◆ **Work required**
Pull out every line in the data that has the string "following" in it.

◆ **Material supplied**
*-*-*

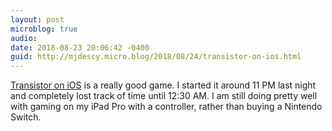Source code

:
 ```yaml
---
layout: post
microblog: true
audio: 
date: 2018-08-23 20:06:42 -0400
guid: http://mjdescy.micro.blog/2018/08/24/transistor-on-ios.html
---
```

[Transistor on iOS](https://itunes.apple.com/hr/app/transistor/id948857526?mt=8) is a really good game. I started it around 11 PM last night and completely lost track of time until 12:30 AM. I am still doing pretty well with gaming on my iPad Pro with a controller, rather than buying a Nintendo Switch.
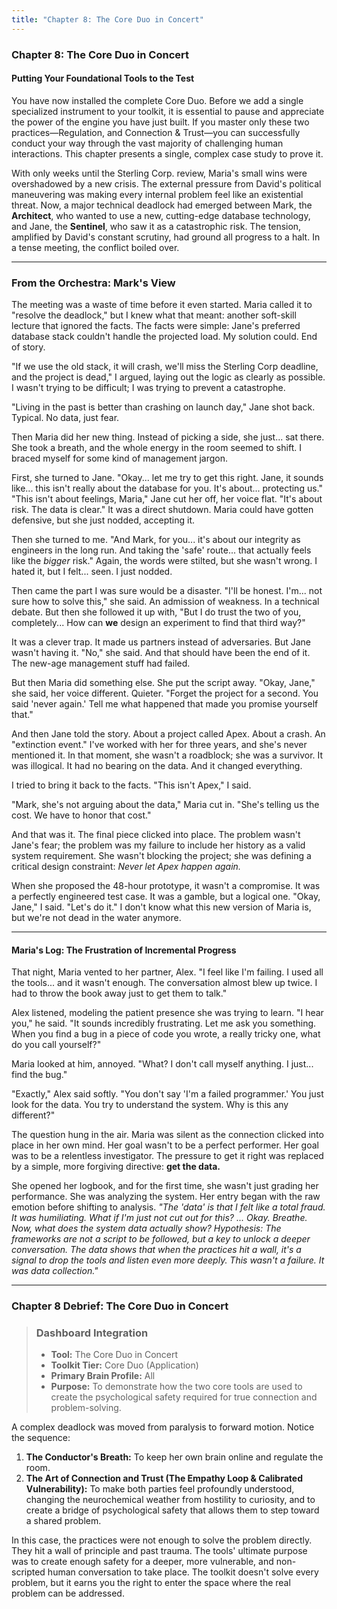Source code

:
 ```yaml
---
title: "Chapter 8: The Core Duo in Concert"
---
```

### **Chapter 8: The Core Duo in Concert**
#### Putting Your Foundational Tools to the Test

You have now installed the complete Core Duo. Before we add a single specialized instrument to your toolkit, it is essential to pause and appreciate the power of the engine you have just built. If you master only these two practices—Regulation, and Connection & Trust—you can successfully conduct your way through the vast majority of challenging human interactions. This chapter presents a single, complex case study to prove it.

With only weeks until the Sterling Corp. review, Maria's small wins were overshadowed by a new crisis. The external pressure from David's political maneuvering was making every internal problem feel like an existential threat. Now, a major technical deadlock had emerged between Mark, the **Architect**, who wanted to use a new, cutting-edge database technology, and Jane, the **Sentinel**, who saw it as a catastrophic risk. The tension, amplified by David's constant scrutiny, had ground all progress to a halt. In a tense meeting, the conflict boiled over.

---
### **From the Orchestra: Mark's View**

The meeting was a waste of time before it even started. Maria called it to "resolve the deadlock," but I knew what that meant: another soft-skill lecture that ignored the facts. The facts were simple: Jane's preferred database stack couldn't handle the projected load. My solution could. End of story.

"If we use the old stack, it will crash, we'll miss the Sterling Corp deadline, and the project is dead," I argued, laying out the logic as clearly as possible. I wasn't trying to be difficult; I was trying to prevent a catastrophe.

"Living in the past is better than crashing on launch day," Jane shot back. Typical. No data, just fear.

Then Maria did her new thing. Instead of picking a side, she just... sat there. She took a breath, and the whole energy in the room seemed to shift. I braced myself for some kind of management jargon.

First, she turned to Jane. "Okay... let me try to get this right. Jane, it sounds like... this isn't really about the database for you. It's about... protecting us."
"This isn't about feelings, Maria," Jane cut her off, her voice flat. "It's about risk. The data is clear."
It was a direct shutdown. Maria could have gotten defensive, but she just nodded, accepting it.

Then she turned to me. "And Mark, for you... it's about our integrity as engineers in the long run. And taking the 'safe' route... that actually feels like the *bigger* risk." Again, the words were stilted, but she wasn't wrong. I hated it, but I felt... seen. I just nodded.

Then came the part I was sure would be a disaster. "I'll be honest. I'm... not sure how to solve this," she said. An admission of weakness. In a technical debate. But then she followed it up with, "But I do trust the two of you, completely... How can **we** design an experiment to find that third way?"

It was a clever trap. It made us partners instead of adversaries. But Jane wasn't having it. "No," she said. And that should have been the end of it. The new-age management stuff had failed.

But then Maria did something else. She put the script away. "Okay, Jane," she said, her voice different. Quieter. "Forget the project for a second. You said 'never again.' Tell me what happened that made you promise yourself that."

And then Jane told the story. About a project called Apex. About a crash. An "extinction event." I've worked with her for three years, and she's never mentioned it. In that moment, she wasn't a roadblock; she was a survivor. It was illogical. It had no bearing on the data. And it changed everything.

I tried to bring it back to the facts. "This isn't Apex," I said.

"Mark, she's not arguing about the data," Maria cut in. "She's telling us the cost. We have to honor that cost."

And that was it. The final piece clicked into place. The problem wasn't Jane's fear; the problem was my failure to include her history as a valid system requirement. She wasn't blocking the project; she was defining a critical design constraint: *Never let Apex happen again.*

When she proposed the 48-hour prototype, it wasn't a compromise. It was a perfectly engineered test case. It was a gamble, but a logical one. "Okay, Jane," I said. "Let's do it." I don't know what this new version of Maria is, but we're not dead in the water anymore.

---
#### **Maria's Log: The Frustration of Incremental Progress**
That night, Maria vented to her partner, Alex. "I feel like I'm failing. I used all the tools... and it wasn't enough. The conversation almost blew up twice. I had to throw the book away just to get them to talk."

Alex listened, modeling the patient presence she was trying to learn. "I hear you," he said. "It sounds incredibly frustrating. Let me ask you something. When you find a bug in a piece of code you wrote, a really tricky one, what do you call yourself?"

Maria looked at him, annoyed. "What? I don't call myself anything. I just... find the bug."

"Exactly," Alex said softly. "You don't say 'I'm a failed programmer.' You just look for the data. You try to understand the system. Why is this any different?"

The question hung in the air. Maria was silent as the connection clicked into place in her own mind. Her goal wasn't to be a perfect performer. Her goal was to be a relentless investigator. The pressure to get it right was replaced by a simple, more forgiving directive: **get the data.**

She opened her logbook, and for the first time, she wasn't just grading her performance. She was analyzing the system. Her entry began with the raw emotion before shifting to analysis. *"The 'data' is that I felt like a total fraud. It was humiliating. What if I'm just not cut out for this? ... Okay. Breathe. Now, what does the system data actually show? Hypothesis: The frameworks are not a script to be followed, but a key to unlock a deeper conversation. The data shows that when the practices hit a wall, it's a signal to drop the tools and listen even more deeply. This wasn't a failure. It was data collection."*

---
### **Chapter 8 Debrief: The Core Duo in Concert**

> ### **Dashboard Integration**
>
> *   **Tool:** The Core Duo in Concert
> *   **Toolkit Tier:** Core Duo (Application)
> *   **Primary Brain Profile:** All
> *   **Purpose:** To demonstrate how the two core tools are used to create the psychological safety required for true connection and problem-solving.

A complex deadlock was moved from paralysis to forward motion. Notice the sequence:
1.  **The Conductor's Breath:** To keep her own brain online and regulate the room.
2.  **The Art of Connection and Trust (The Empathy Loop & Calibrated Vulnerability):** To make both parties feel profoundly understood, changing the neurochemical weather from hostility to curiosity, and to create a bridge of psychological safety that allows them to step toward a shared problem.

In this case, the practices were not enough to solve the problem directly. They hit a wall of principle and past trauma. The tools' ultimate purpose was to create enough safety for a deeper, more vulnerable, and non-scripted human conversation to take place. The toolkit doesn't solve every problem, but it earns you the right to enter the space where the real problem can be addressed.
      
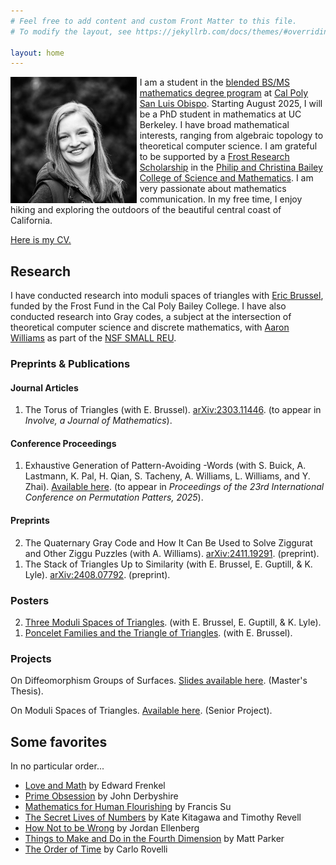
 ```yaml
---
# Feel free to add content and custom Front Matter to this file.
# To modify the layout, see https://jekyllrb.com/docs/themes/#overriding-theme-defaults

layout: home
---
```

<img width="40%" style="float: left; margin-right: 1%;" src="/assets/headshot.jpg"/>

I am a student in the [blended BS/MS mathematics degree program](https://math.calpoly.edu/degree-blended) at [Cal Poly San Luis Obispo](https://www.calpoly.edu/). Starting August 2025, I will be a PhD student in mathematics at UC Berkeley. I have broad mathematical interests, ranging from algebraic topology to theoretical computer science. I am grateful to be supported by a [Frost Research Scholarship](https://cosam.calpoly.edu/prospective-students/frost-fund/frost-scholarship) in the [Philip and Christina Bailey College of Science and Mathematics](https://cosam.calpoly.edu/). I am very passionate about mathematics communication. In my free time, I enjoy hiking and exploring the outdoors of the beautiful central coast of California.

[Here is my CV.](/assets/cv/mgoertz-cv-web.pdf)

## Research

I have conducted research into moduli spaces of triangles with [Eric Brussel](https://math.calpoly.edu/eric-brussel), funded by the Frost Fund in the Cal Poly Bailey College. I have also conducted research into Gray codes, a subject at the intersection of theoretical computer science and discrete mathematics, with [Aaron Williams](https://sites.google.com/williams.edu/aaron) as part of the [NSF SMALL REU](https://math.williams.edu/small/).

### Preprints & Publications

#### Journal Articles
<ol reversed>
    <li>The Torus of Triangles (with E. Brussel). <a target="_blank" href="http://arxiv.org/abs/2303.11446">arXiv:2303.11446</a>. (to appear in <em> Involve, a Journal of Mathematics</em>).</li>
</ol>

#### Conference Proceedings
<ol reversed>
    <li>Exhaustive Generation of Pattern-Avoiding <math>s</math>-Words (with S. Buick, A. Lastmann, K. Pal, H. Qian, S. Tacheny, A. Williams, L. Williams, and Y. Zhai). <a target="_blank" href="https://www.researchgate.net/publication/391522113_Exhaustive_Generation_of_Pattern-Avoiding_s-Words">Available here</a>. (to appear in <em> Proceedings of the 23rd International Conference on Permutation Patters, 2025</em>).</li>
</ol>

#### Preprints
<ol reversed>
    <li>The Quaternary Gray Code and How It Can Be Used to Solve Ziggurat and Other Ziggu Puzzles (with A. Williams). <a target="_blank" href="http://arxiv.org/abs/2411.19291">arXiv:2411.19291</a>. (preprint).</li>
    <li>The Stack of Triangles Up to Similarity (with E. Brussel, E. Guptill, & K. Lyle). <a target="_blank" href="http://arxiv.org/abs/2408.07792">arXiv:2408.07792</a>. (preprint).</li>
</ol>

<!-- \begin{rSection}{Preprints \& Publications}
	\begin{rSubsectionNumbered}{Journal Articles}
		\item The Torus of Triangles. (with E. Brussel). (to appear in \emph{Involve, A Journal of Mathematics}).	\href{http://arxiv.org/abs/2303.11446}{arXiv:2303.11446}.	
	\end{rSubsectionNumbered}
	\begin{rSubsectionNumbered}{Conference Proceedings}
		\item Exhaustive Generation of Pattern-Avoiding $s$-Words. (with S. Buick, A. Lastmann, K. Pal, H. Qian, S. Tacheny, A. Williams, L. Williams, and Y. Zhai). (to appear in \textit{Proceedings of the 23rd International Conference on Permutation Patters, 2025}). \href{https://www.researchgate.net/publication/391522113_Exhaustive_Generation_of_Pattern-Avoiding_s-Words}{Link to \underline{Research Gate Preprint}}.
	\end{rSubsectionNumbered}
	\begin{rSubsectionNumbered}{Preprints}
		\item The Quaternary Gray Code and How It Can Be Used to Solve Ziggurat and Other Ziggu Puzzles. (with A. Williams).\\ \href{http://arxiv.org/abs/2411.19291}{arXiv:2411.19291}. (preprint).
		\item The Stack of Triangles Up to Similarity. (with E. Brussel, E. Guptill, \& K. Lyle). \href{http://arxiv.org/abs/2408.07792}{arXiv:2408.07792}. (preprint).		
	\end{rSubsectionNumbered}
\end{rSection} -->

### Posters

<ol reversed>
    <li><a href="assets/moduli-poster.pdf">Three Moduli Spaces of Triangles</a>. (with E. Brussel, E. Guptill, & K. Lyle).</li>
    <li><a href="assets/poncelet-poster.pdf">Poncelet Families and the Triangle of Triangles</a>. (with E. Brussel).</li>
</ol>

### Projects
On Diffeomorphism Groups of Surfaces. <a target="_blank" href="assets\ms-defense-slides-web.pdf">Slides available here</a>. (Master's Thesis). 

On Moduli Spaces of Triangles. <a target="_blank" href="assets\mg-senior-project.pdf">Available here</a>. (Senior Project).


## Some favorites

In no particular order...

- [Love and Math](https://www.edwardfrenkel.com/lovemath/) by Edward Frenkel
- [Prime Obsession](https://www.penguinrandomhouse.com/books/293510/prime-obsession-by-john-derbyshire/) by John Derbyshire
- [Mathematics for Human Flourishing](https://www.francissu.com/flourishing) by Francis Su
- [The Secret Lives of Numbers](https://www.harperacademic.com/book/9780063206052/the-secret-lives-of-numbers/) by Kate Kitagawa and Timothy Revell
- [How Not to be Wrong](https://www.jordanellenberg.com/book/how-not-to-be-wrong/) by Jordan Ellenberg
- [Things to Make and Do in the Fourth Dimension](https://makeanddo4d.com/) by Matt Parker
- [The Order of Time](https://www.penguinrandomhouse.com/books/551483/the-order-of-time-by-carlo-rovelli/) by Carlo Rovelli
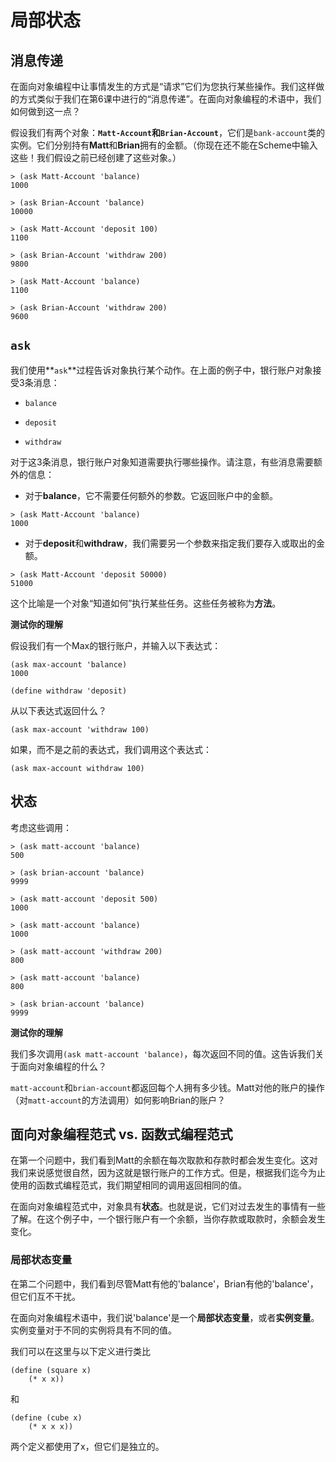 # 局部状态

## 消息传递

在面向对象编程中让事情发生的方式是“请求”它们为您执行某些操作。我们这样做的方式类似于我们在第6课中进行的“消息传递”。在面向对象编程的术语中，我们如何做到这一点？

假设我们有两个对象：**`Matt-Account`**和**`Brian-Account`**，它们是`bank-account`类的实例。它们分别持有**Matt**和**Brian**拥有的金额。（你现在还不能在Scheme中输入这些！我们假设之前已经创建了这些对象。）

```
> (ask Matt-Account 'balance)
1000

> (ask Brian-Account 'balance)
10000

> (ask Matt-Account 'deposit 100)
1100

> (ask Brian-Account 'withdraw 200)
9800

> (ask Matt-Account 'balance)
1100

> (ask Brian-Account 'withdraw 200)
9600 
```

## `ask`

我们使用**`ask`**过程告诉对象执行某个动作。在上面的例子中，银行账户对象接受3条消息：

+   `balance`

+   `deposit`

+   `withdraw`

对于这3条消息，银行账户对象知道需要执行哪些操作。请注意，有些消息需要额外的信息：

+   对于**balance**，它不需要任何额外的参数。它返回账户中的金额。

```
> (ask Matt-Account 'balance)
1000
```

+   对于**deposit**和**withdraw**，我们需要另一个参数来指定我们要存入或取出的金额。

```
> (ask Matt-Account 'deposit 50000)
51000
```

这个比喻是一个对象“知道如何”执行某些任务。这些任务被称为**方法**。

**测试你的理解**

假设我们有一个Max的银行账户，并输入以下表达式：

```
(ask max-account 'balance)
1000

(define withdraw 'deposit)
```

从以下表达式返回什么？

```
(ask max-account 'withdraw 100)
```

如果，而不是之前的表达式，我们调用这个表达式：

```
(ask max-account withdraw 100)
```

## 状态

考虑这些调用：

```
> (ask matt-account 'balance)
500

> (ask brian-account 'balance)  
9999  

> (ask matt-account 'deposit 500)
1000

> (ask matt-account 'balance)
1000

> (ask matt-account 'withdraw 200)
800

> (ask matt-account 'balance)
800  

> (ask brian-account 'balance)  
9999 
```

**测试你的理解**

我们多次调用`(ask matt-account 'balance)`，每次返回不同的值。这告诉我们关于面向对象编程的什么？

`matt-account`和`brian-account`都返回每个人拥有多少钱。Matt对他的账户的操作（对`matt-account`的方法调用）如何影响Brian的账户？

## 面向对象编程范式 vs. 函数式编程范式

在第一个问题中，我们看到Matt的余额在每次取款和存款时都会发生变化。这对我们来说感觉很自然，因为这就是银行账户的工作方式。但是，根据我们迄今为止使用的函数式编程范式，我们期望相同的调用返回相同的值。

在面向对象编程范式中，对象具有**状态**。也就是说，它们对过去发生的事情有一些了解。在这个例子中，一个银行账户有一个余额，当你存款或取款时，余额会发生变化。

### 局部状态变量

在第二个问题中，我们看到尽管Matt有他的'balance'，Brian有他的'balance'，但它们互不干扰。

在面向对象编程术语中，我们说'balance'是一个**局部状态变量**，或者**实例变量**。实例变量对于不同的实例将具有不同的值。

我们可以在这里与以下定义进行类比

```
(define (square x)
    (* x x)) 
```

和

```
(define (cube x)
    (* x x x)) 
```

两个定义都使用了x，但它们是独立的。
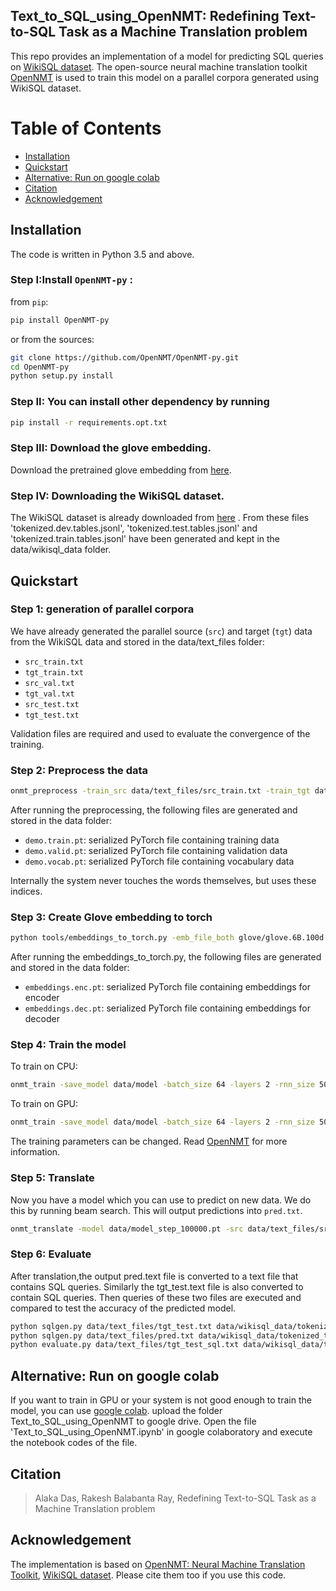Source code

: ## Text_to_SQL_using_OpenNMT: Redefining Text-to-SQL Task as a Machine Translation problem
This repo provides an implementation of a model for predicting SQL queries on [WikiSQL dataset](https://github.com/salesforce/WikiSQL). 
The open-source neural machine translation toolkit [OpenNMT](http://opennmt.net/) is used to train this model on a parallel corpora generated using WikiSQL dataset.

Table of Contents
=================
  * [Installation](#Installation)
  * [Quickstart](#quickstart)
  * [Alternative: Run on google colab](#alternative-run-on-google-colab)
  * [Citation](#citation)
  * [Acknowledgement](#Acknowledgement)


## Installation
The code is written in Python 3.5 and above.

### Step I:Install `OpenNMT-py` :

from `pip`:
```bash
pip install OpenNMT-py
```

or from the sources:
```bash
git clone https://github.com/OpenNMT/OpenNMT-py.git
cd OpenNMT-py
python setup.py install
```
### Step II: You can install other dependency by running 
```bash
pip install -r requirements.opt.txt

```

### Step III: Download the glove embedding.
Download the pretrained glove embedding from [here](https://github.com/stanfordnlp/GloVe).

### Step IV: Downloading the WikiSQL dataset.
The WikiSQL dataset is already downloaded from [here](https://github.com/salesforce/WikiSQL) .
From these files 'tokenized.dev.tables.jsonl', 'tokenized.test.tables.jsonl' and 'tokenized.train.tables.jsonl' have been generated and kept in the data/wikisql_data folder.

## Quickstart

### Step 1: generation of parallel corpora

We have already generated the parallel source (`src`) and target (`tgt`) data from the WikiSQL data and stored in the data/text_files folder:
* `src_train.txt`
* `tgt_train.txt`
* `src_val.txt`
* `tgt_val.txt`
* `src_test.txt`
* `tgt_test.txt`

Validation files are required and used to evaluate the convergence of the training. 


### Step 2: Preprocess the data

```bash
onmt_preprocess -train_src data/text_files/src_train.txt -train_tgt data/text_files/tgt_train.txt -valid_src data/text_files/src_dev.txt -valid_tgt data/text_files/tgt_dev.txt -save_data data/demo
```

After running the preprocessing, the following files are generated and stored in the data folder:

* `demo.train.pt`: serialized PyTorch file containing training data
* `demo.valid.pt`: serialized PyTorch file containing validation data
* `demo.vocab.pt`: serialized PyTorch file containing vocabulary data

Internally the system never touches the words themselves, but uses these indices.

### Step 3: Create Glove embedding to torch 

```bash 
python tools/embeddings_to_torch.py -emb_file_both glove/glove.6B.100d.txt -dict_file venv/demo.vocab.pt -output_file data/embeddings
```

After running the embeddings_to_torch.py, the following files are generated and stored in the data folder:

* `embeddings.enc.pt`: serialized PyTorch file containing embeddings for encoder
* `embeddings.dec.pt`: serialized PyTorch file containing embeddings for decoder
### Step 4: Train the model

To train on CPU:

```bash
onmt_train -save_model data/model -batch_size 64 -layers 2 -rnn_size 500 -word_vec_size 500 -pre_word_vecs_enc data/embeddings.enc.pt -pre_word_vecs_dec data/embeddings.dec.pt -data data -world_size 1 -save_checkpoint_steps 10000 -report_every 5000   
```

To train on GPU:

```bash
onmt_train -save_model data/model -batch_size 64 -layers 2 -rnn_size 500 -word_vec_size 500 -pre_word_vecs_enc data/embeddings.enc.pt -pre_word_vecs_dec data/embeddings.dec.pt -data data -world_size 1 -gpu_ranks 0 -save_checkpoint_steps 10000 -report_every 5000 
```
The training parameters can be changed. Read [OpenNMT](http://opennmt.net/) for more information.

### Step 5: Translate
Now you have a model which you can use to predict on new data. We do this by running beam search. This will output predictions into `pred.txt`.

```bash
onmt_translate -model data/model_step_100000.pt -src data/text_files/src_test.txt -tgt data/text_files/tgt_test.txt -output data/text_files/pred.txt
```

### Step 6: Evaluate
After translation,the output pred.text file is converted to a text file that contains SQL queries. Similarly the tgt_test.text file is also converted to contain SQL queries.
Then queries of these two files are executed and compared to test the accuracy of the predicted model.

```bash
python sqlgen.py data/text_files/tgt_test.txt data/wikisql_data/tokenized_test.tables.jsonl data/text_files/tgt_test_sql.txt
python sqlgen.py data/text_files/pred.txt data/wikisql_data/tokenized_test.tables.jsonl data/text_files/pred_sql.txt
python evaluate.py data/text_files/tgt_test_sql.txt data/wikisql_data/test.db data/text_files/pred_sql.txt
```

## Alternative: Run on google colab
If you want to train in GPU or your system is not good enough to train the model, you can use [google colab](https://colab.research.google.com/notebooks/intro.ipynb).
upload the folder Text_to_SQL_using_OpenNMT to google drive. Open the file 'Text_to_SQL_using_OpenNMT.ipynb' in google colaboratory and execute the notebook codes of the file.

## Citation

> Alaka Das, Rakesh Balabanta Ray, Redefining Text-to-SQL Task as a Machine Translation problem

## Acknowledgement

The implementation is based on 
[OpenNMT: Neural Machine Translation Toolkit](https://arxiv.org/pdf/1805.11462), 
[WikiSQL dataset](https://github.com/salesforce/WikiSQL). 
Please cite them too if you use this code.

*-*-*

◆ **Task answer**
After running the preprocessing, the following files are generated and stored in the data folder:
After running the embeddings_to_torch.py, the following files are generated and stored in the data folder:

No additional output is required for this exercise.